Gelar Lomba Musabaqah Tilawatil Kitab Kuning, Pemkot Purwakarta Siapkan Hadiah Paket Umrah untuk Pemenang

gomuslim.co.id- Salah satu wujud implementasi pendidikan agama Islam Pemkab Purwakarta bekerja sama dengan Nasional Garda Bangsa, menggelar perhelatan Musabaqah Tilawatil Kitab Kuning. Ada 250 santri se-Purwakarta yang mengikuti musabaqah ini. Tujuan digelarnya musabaqah ini, untuk memperdalam pelajaran terhadap kitab kuning.

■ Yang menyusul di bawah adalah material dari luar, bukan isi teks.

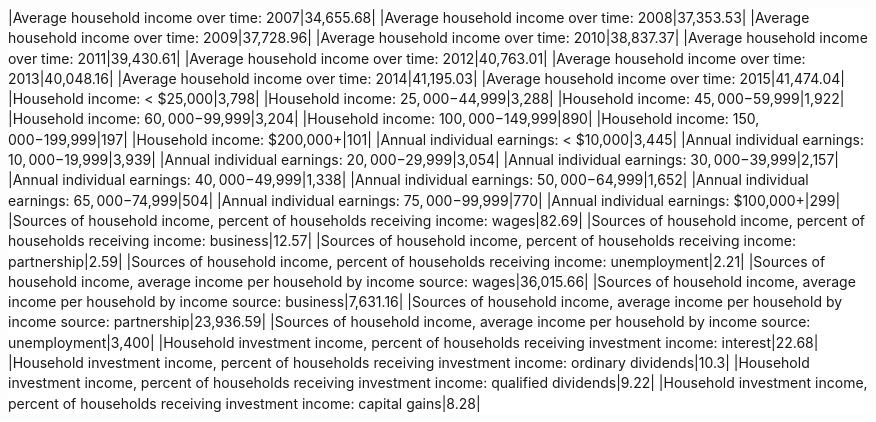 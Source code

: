 |Average household income over time: 2007|34,655.68|
|Average household income over time: 2008|37,353.53|
|Average household income over time: 2009|37,728.96|
|Average household income over time: 2010|38,837.37|
|Average household income over time: 2011|39,430.61|
|Average household income over time: 2012|40,763.01|
|Average household income over time: 2013|40,048.16|
|Average household income over time: 2014|41,195.03|
|Average household income over time: 2015|41,474.04|
|Household income: < $25,000|3,798|
|Household income: $25,000-$44,999|3,288|
|Household income: $45,000-$59,999|1,922|
|Household income: $60,000-$99,999|3,204|
|Household income: $100,000-$149,999|890|
|Household income: $150,000-$199,999|197|
|Household income: $200,000+|101|
|Annual individual earnings: < $10,000|3,445|
|Annual individual earnings: $10,000-$19,999|3,939|
|Annual individual earnings: $20,000-$29,999|3,054|
|Annual individual earnings: $30,000-$39,999|2,157|
|Annual individual earnings: $40,000-$49,999|1,338|
|Annual individual earnings: $50,000-$64,999|1,652|
|Annual individual earnings: $65,000-$74,999|504|
|Annual individual earnings: $75,000-$99,999|770|
|Annual individual earnings: $100,000+|299|
|Sources of household income, percent of households receiving income: wages|82.69|
|Sources of household income, percent of households receiving income: business|12.57|
|Sources of household income, percent of households receiving income: partnership|2.59|
|Sources of household income, percent of households receiving income: unemployment|2.21|
|Sources of household income, average income per household by income source: wages|36,015.66|
|Sources of household income, average income per household by income source: business|7,631.16|
|Sources of household income, average income per household by income source: partnership|23,936.59|
|Sources of household income, average income per household by income source: unemployment|3,400|
|Household investment income, percent of households receiving investment income: interest|22.68|
|Household investment income, percent of households receiving investment income: ordinary dividends|10.3|
|Household investment income, percent of households receiving investment income: qualified dividends|9.22|
|Household investment income, percent of households receiving investment income: capital gains|8.28|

Ketua Dewan Koordinasi Nasional Garda Bangsa Cucun Syamsurizal mengatakan di kalangan santri, membaca kitab kuning ini merupakan bukan suatu keanehan. Akan tetapi, di Purwakarta kitab kuning ini tak hanya jadi konsumsi harian santri.

Selain itu, pelajar umum juga dituntut untuk mampu membaca dan mengaplikasikan ajaran dalam kitab kuning tersebut. "Luar biasa, wilayah ini mampu membawa kitab kuning pada tataran pemahaman pelajar umum," tukas Cucun, Minggu (16/04/2017).

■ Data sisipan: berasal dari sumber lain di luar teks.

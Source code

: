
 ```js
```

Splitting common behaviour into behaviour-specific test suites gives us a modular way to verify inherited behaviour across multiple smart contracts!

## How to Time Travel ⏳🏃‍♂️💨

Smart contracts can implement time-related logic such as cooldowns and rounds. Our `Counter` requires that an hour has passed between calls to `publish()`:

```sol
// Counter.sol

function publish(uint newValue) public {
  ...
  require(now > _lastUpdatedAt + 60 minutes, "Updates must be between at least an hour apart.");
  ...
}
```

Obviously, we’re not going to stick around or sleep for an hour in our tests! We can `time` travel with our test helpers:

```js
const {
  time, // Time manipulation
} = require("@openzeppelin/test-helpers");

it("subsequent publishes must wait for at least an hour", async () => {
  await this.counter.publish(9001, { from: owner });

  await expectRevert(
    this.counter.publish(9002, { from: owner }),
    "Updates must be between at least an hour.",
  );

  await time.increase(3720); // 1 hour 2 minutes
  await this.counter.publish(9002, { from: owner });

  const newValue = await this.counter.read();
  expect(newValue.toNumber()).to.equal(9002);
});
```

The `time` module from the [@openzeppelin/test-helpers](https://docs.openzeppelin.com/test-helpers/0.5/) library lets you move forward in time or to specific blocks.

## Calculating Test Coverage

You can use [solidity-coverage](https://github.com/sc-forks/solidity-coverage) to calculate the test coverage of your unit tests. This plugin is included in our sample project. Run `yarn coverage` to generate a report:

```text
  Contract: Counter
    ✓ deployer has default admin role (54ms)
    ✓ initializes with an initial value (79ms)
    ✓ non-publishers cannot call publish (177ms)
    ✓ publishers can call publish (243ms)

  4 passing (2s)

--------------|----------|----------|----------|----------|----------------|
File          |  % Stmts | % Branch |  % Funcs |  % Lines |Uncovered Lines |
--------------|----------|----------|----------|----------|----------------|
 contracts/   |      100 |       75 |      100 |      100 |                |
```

Cucun mengatakan program yang diinisisasi Bupati ini merupakan hal yang baru. Karenanya, Bupati Dedi layak disebut guru bangsa. Sebab, sudah mampu membawa kitab kuning goes to pendopo. "Jadi, atmosfer di Purwakarta ini mirip dengan di Jawa Timur," ujarnya.

Bupati Purwakarta Dedi Mulyadi mengatakan tujuan diselenggarakannya musabaqoh ini untuk melihat sejauh mana para santri memahami dan mengamalkan kitab kuning. Selain itu, guna memerkaya khazanah pemikiran ke-Islaman di Purwakarta. Terutama, bagi generasi muda. "Khusus untuk musabaqoh ini, diselenggarakan sehari. Nanti, akan muncul empat pemenang terbaik," terangnya.

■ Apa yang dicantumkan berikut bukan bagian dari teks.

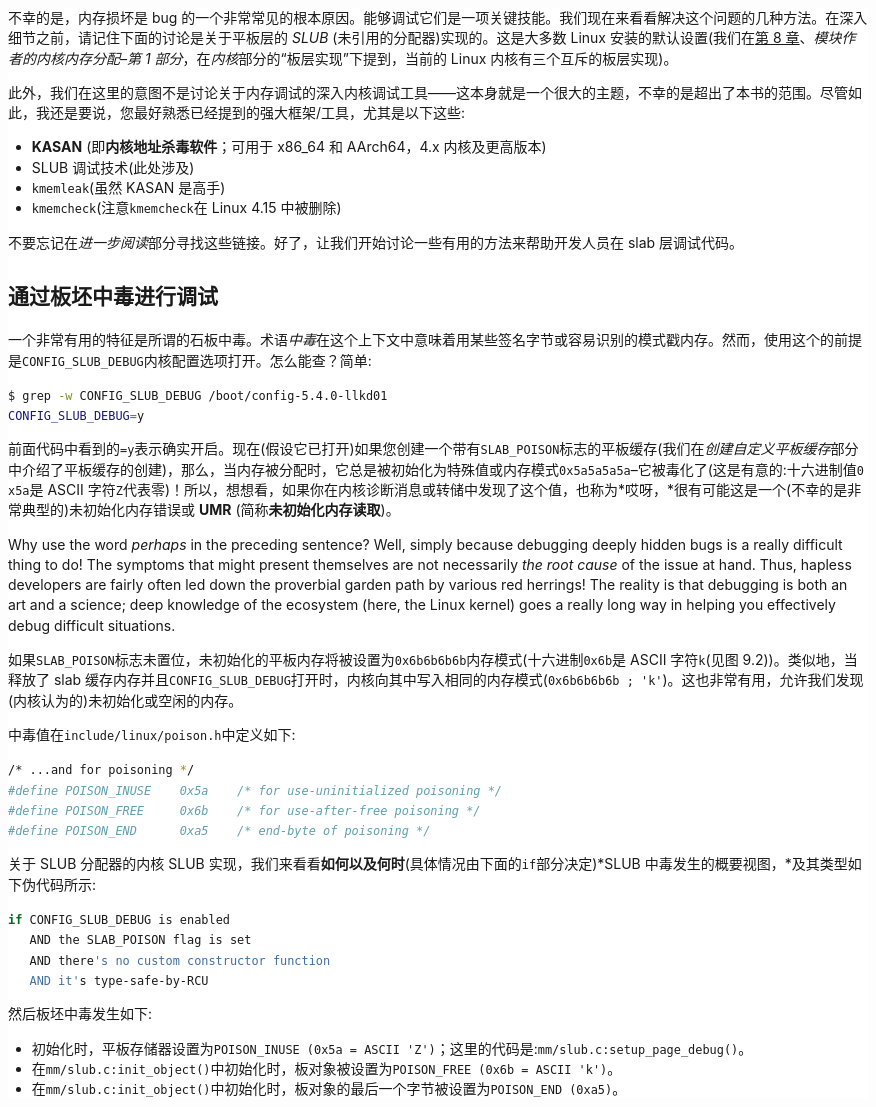 不幸的是，内存损坏是 bug 的一个非常常见的根本原因。能够调试它们是一项关键技能。我们现在来看看解决这个问题的几种方法。在深入细节之前，请记住下面的讨论是关于平板层的 *SLUB* (未引用的分配器)实现的。这是大多数 Linux 安装的默认设置(我们在[第 8 章](08.html)、*模块作者的内核内存分配–第 1 部分*，在*内核*部分的“板层实现”下提到，当前的 Linux 内核有三个互斥的板层实现)。

此外，我们在这里的意图不是讨论关于内存调试的深入内核调试工具——这本身就是一个很大的主题，不幸的是超出了本书的范围。尽管如此，我还是要说，您最好熟悉已经提到的强大框架/工具，尤其是以下这些:

*   **KASAN** (即**内核地址杀毒软件**；可用于 x86_64 和 AArch64，4.x 内核及更高版本)
*   SLUB 调试技术(此处涉及)
*   `kmemleak`(虽然 KASAN 是高手)
*   `kmemcheck`(注意`kmemcheck`在 Linux 4.15 中被删除)

不要忘记在*进一步阅读*部分寻找这些链接。好了，让我们开始讨论一些有用的方法来帮助开发人员在 slab 层调试代码。

## 通过板坯中毒进行调试

一个非常有用的特征是所谓的石板中毒。术语*中毒*在这个上下文中意味着用某些签名字节或容易识别的模式戳内存。然而，使用这个的前提是`CONFIG_SLUB_DEBUG`内核配置选项打开。怎么能查？简单:

```sh
$ grep -w CONFIG_SLUB_DEBUG /boot/config-5.4.0-llkd01
CONFIG_SLUB_DEBUG=y
```

前面代码中看到的`=y`表示确实开启。现在(假设它已打开)如果您创建一个带有`SLAB_POISON`标志的平板缓存(我们在*创建自定义平板缓存*部分中介绍了平板缓存的创建)，那么，当内存被分配时，它总是被初始化为特殊值或内存模式`0x5a5a5a5a`–它被毒化了(这是有意的:十六进制值`0x5a`是 ASCII 字符`Z`代表零)！所以，想想看，如果你在内核诊断消息或转储中发现了这个值，也称为*哎呀，*很有可能这是一个(不幸的是非常典型的)未初始化内存错误或 **UMR** (简称**未初始化内存读取**)。

Why use the word *perhaps* in the preceding sentence? Well, simply because debugging deeply hidden bugs is a really difficult thing to do! The symptoms that might present themselves are not necessarily *the root cause* of the issue at hand. Thus, hapless developers are fairly often led down the proverbial garden path by various red herrings! The reality is that debugging is both an art and a science; deep knowledge of the ecosystem (here, the Linux kernel) goes a really long way in helping you effectively debug difficult situations.

如果`SLAB_POISON`标志未置位，未初始化的平板内存将被设置为`0x6b6b6b6b`内存模式(十六进制`0x6b`是 ASCII 字符`k`(见图 9.2))。类似地，当释放了 slab 缓存内存并且`CONFIG_SLUB_DEBUG`打开时，内核向其中写入相同的内存模式(`0x6b6b6b6b ; 'k'`)。这也非常有用，允许我们发现(内核认为的)未初始化或空闲的内存。

中毒值在`include/linux/poison.h`中定义如下:

```sh
/* ...and for poisoning */
#define POISON_INUSE    0x5a    /* for use-uninitialized poisoning */
#define POISON_FREE     0x6b    /* for use-after-free poisoning */
#define POISON_END      0xa5    /* end-byte of poisoning */
```

关于 SLUB 分配器的内核 SLUB 实现，我们来看看**如何以及何时**(具体情况由下面的`if`部分决定)*SLUB 中毒发生的概要视图，*及其类型如下伪代码所示:

```sh
if CONFIG_SLUB_DEBUG is enabled
   AND the SLAB_POISON flag is set
   AND there's no custom constructor function
   AND it's type-safe-by-RCU
```

然后板坯中毒发生如下:

*   初始化时，平板存储器设置为`POISON_INUSE (0x5a = ASCII 'Z')`；这里的代码是:`mm/slub.c:setup_page_debug()`。
*   在`mm/slub.c:init_object()`中初始化时，板对象被设置为`POISON_FREE (0x6b = ASCII 'k')`。
*   在`mm/slub.c:init_object()`中初始化时，板对象的最后一个字节被设置为`POISON_END (0xa5)`。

Kemudian para pemenang akan mendapatkan hadiah paket pemberangkatan umrah oleh pemkab. Selain untuk santri, pihaknya juga akan mengapresiasi seorang juri utama, dengan memberangkatkan umroh. Jadi, ada lima hadiah umrah.

Ke depannya Dedi berharap agar kegiatan serupa juga bisa digelar tingkat Jawa Barat. “Pesertanya, yaitu santri di seluruh provinsi ini. Dengan begitu, para santri ini akan termotivasi untuk terus mendalami pelajaran kitab kuning yang diperolehnya selama di pondok pesantren,” pungkasnya.

Kitab kuning, dalam pendidikan agama Islam, merujuk kepada kitab-kitab tradisional yang berisi pelajaran-pelajaran agama islam (diraasah al-islamiyyah) yang diajarkan pada Pondok-pondok Pesantren, mulai dari fiqhaqidahakhlaq/tasawuf, tata bahasa arab (`ilmu nahwu dan `ilmu sharf), haditstafsir`ulumul qur'aan, hingga pada ilmu sosial dan kemasyarakatan (mu`amalah).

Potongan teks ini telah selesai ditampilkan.